And at the final pretrial conference, defendant personally affirmed that he understood that he was
charged with domestic violence, third offense, and could face up to five years in prison if
convicted.
At trial, the prosecutor did not attempt to present evidence of defendant’s prior convictions,
and the court sustained defense counsel’s objection to questions about other uncharged acts against
the victim. Ultimately, the circuit court convicted defendant as charged.
Defendant’s sentencing was twice adjourned. At the second hearing, the court discovered
that although the presentence investigation report (PSIR) included defendant’s two domestic
violence convictions, the report failed to recognize that defendant currently was charged with
domestic violence, third offense, which rendered the offense a felony rather than a misdemeanor.
The court ordered the correction and defendant personally acknowledged the propriety of that
change. Defendant also personally expressed understanding that the offense came with a potential
five-year maximum sentence. The court later sentenced defendant to two years’ probation.
II. ANALYSIS
On appeal, defendant contends that the court erroneously relied on MCL 750.81b, which
provides that evidence of a defendant’s prior offenses for enhanced sentencing purposes need not
be presented at trial, only at sentencing. This statute, defendant urges, does not apply to MCL
750.81(5), the domestic violence third offense enhancement provision. Therefore, the prosecutor
was required to establish at the bench trial that defendant had been convicted of two prior offenses.
As this was not done, defendant insists that his conviction and sentence are insupportable.

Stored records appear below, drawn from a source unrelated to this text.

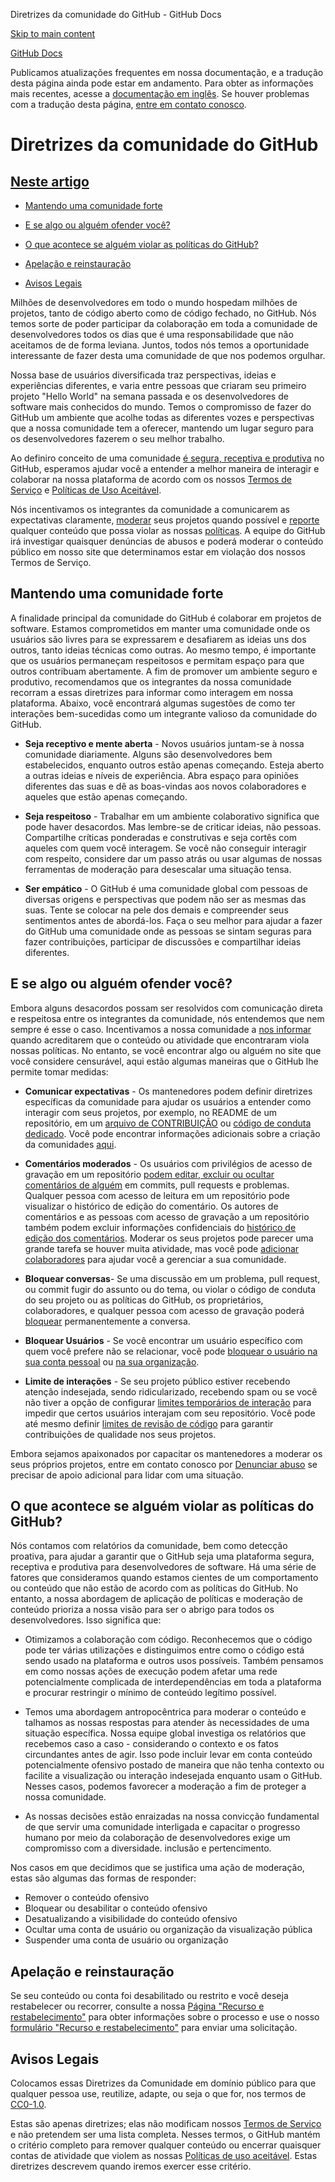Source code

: Diretrizes da comunidade do GitHub - GitHub Docs

[Skip to main content](#main-content)

[](/pt)[GitHub Docs](/pt)

Publicamos atualizações frequentes em nossa documentação, e a tradução desta página ainda pode estar em andamento. Para obter as informações mais recentes, acesse a [documentação em inglês](/en). Se houver problemas com a tradução desta página, [entre em contato conosco](https://github.com/contact?form[subject]=translation%20issue%20on%20docs.github.com&form[comments]=).

Diretrizes da comunidade do GitHub
==========

[Neste artigo](/site-policy/github-terms/github-community-guidelines#in-this-article)
----------

* [Mantendo uma comunidade forte](#maintaining-a-strong-community)

* [E se algo ou alguém ofender você?](#what-if-something-or-someone-offends-you)

* [O que acontece se alguém violar as políticas do GitHub?](#what-happens-if-someone-violates-githubs-policies)

* [Apelação e reinstauração](#appeal-and-reinstatement)

* [Avisos Legais](#legal-notices)

Milhões de desenvolvedores em todo o mundo hospedam milhões de projetos, tanto de código aberto como de código fechado, no GitHub. Nós temos sorte de poder participar da colaboração em toda a comunidade de desenvolvedores todos os dias que é uma responsabilidade que não aceitamos de de forma leviana. Juntos, todos nós temos a oportunidade interessante de fazer desta uma comunidade de que nos podemos orgulhar.

Nossa base de usuários diversificada traz perspectivas, ideias e experiências diferentes, e varia entre pessoas que criaram seu primeiro projeto "Hello World" na semana passada e os desenvolvedores de software mais conhecidos do mundo. Temos o compromisso de fazer do GitHub um ambiente que acolhe todas as diferentes vozes e perspectivas que a nossa comunidade tem a oferecer, mantendo um lugar seguro para os desenvolvedores fazerem o seu melhor trabalho.

Ao definiro conceito de uma comunidade [é segura, receptiva e produtiva](https://opensource.guide/building-community/) no GitHub, esperamos ajudar você a entender a melhor maneira de interagir e colaborar na nossa plataforma de acordo com os nossos [Termos de Serviço](/pt/github/site-policy/github-terms-of-service) e [Políticas de Uso Aceitável](/pt/github/site-policy/github-acceptable-use-policies).

Nós incentivamos os integrantes da comunidade a comunicarem as expectativas claramente, [moderar](#what-if-something-or-someone-offends-you) seus projetos quando possível e [reporte](https://github.com/contact/report-abuse) qualquer conteúdo que possa violar as nossas [políticas](/pt/github/site-policy/github-terms-of-service). A equipe do GitHub irá investigar quaisquer denúncias de abusos e poderá moderar o conteúdo público em nosso site que determinamos estar em violação dos nossos Termos de Serviço.

[](#maintaining-a-strong-community)Mantendo uma comunidade forte
----------

A finalidade principal da comunidade do GitHub é colaborar em projetos de software. Estamos comprometidos em manter uma comunidade onde os usuários são livres para se expressarem e desafiarem as ideias uns dos outros, tanto ideias técnicas como outras. Ao mesmo tempo, é importante que os usuários permaneçam respeitosos e permitam espaço para que outros contribuam abertamente. A fim de promover um ambiente seguro e produtivo, recomendamos que os integrantes da nossa comunidade recorram a essas diretrizes para informar como interagem em nossa plataforma. Abaixo, você encontrará algumas sugestões de como ter interações bem-sucedidas como um integrante valioso da comunidade do GitHub.

* **Seja receptivo e mente aberta** - Novos usuários juntam-se à nossa comunidade diariamente. Alguns são desenvolvedores bem estabelecidos, enquanto outros estão apenas começando. Esteja aberto a outras ideias e níveis de experiência. Abra espaço para opiniões diferentes das suas e dê as boas-vindas aos novos colaboradores e aqueles que estão apenas começando.

* **Seja respeitoso** - Trabalhar em um ambiente colaborativo significa que pode haver desacordos. Mas lembre-se de criticar ideias, não pessoas. Compartilhe críticas ponderadas e construtivas e seja cortês com aqueles com quem você interagem. Se você não conseguir interagir com respeito, considere dar um passo atrás ou usar algumas de nossas ferramentas de moderação para desescalar uma situação tensa.

* **Ser empático** - O GitHub é uma comunidade global com pessoas de diversas origens e perspectivas que podem não ser as mesmas das suas. Tente se colocar na pele dos demais e compreender seus sentimentos antes de abordá-los. Faça o seu melhor para ajudar a fazer do GitHub uma comunidade onde as pessoas se sintam seguras para fazer contribuições, participar de discussões e compartilhar ideias diferentes.

[](#what-if-something-or-someone-offends-you)E se algo ou alguém ofender você?
----------

Embora alguns desacordos possam ser resolvidos com comunicação direta e respeitosa entre os integrantes da comunidade, nós entendemos que nem sempre é esse o caso. Incentivamos a nossa comunidade a [nos informar](https://support.github.com/contact/report-abuse?category=report-abuse&report=other&report_type=unspecified) quando acreditarem que o conteúdo ou atividade que encontraram viola nossas políticas. No entanto, se você encontrar algo ou alguém no site que você considere censurável, aqui estão algumas maneiras que o GitHub lhe permite tomar medidas:

* **Comunicar expectativas** - Os mantenedores podem definir diretrizes específicas da comunidade para ajudar os usuários a entender como interagir com seus projetos, por exemplo, no README de um repositório, em um [arquivo de CONTRIBUIÇÃO](/pt/articles/setting-guidelines-for-repository-contributors) ou [código de conduta dedicado](/pt/articles/adding-a-code-of-conduct-to-your-project). Você pode encontrar informações adicionais sobre a criação da comunidades [aqui](/pt/communities).

* **Comentários moderados** - Os usuários com privilégios de acesso de gravação [](/pt/articles/repository-permission-levels-for-an-organization) em um repositório [podem editar, excluir ou ocultar comentários de alguém](/pt/communities/moderating-comments-and-conversations/managing-disruptive-comments) em commits, pull requests e problemas. Qualquer pessoa com acesso de leitura em um repositório pode visualizar o histórico de edição do comentário. Os autores de comentários e as pessoas com acesso de gravação a um repositório também podem excluir informações confidenciais do [histórico de edição dos comentários](/pt/communities/moderating-comments-and-conversations/tracking-changes-in-a-comment). Moderar os seus projetos pode parecer uma grande tarefa se houver muita atividade, mas você pode [adicionar colaboradores](/pt/account-and-profile/setting-up-and-managing-your-personal-account-on-github/managing-personal-account-settings/permission-levels-for-a-personal-account-repository#collaborator-access-for-a-repository-owned-by-a-personal-account) para ajudar você a gerenciar a sua comunidade.

* **Bloquear conversas**- Se uma discussão em um problema, pull request, ou commit fugir do assunto ou do tema, ou violar o código de conduta do seu projeto ou as políticas do GitHub, os proprietários, colaboradores, e qualquer pessoa com acesso de gravação poderá [bloquear](/pt/articles/locking-conversations) permanentemente a conversa.

* **Bloquear Usuários** - Se você encontrar um usuário específico com quem você prefere não se relacionar, você pode [bloquear o usuário na sua conta pessoal](/pt/articles/blocking-a-user-from-your-personal-account) ou [na sua organização](/pt/articles/blocking-a-user-from-your-organization).

* **Limite de interações** - Se seu projeto público estiver recebendo atenção indesejada, sendo ridicularizado, recebendo spam ou se você não tiver a opção de configurar [limites temporários de interação](/pt/communities/moderating-comments-and-conversations/limiting-interactions-in-your-repository) para impedir que certos usuários interajam com seu repositório. Você pode até mesmo definir [limites de revisão de código](https://github.blog/2021-11-01-github-keeps-getting-better-for-open-source-maintainers/#preventing-drive-by-pull-request-approvals-and-requested-changes) para garantir contribuições de qualidade nos seus projetos.

Embora sejamos apaixonados por capacitar os mantenedores a moderar os seus próprios projetos, entre em contato conosco por [Denunciar abuso](https://github.com/contact/report-abuse) se precisar de apoio adicional para lidar com uma situação.

[](#what-happens-if-someone-violates-githubs-policies)O que acontece se alguém violar as políticas do GitHub?
----------

Nós contamos com relatórios da comunidade, bem como detecção proativa, para ajudar a garantir que o GitHub seja uma plataforma segura, receptiva e produtiva para desenvolvedores de software. Há uma série de fatores que consideramos quando estamos cientes de um comportamento ou conteúdo que não estão de acordo com as políticas do GitHub. No entanto, a nossa abordagem de aplicação de políticas e moderação de conteúdo prioriza a nossa visão para ser o abrigo para todos os desenvolvedores. Isso significa que:

* Otimizamos a colaboração com código. Reconhecemos que o código pode ter várias utilizações e distinguimos entre como o código está sendo usado na plataforma e outros usos possíveis. Também pensamos em como nossas ações de execução podem afetar uma rede potencialmente complicada de interdependências em toda a plataforma e procurar restringir o mínimo de conteúdo legítimo possível.

* Temos uma abordagem antropocêntrica para moderar o conteúdo e talhamos as nossas respostas para atender às necessidades de uma situação específica. Nossa equipe global investiga os relatórios que recebemos caso a caso - considerando o contexto e os fatos circundantes antes de agir. Isso pode incluir levar em conta conteúdo potencialmente ofensivo postado de maneira que não tenha contexto ou facilite a visualização ou interação indesejada enquanto usam o GitHub. Nesses casos, podemos favorecer a moderação a fim de proteger a nossa comunidade.

* As nossas decisões estão enraizadas na nossa convicção fundamental de que servir uma comunidade interligada e capacitar o progresso humano por meio da colaboração de desenvolvedores exige um compromisso com a diversidade. inclusão e pertencimento.

Nos casos em que decidimos que se justifica uma ação de moderação, estas são algumas das formas de responder:

* Remover o conteúdo ofensivo
* Bloquear ou desabilitar o conteúdo ofensivo
* Desatualizando a visibilidade do conteúdo ofensivo
* Ocultar uma conta de usuário ou organização da visualização pública
* Suspender uma conta de usuário ou organização

[](#appeal-and-reinstatement)Apelação e reinstauração
----------

Se seu conteúdo ou conta foi desabilitado ou restrito e você deseja restabelecer ou recorrer, consulte a nossa [Página "Recurso e restabelecimento"](/pt/site-policy/acceptable-use-policies/github-appeal-and-reinstatement) para obter informações sobre o processo e use o nosso [formulário "Recurso e restabelecimento"](https://support.github.com/contact/reinstatement) para enviar uma solicitação.

[](#legal-notices)Avisos Legais
----------

Colocamos essas Diretrizes da Comunidade em domínio público para que qualquer pessoa use, reutilize, adapte, ou seja o que for, nos termos de [CC0-1.0](https://creativecommons.org/publicdomain/zero/1.0/).

Estas são apenas diretrizes; elas não modificam nossos [Termos de Serviço](/pt/articles/github-terms-of-service) e não pretendem ser uma lista completa. Nesses termos, o GitHub mantém o critério completo para remover qualquer conteúdo ou encerrar quaisquer contas de atividade que violem as nossas [Políticas de uso aceitável](/pt/articles/github-acceptable-use-policies). Estas diretrizes descrevem quando iremos exercer esse critério.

Alternatively, defendant contends that his counsel was ineffective for failing to present this issue
to the trial court.
We generally review de novo a trial court’s interpretation of a sentencing statute and
determination of a statute’s applicability. People v Jackson, 487 Mich 783, 789; 790 NW2d 340
(2010). However, defendant raised his challenge for the first time on appeal. We review such
unpreserved challenges for plain error affecting defendant’s substantial rights. People v Carines,
460 Mich 750, 763; 597 NW2d 130 (1999).
Defendant was convicted of domestic violence as proscribed by MCL 750.81(2), which
provides:
Except as provided in subsection (3), (4), or (5), an individual who assaults
or assaults and batters his or her spouse or former spouse, an individual with whom
he or she has or has had a dating relationship, an individual with whom he or she
has had a child in common, or a resident or former resident of his or her household,
is guilty of a misdemeanor punishable by imprisonment for not more than 93 days
or a fine of not more than $500.00, or both. [Emphasis added.]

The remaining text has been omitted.